══ DATA FOR ANALYSIS

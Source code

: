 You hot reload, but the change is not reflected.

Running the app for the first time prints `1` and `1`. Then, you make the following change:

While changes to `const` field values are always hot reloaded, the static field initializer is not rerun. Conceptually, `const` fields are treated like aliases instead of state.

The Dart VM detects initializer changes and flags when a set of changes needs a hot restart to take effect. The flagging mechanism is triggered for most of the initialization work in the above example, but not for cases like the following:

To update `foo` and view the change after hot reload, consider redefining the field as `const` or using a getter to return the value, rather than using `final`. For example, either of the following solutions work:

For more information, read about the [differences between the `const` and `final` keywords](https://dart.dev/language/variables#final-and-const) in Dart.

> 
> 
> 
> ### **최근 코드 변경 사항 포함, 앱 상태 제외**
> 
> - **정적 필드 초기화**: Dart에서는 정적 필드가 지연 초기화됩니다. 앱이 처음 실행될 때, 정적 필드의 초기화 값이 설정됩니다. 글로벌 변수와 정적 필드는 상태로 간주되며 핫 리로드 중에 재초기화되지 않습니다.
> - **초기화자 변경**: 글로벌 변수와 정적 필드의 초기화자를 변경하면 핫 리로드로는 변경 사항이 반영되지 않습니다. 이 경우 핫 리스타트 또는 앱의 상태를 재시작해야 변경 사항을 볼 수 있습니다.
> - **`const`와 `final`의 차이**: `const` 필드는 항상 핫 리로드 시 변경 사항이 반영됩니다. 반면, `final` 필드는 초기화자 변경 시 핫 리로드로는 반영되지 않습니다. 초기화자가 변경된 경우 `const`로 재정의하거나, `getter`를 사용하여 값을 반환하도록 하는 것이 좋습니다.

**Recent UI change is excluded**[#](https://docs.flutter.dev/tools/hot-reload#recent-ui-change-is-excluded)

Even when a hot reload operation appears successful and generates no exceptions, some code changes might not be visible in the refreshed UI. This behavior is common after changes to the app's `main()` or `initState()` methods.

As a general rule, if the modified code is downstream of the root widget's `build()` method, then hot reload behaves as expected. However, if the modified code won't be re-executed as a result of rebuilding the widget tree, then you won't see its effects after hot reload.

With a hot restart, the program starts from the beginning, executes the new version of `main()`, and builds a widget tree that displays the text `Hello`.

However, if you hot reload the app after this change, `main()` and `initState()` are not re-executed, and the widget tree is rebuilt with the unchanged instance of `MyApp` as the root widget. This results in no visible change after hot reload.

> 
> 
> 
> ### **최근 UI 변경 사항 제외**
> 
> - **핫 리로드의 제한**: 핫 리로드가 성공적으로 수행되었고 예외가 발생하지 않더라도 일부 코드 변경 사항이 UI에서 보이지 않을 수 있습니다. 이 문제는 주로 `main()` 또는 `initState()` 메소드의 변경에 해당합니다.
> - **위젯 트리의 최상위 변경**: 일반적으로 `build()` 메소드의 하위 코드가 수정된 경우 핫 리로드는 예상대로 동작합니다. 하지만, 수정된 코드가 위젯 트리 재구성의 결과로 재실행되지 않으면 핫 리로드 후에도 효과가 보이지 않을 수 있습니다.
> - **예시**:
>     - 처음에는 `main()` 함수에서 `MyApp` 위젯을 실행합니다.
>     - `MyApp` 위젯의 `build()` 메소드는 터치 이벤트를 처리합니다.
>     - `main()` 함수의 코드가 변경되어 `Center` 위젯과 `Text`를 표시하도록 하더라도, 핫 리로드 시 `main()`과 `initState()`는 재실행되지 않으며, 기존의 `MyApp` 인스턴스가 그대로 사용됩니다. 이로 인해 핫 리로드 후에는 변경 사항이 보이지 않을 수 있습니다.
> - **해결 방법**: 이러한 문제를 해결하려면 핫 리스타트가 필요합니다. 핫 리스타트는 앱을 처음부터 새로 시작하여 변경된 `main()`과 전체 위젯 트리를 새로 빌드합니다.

════

▸ **WHAT YOU WILL DO**
Say how many lines in the records above hold "field", and give no other text.

▸ **TASK ANSWER**
2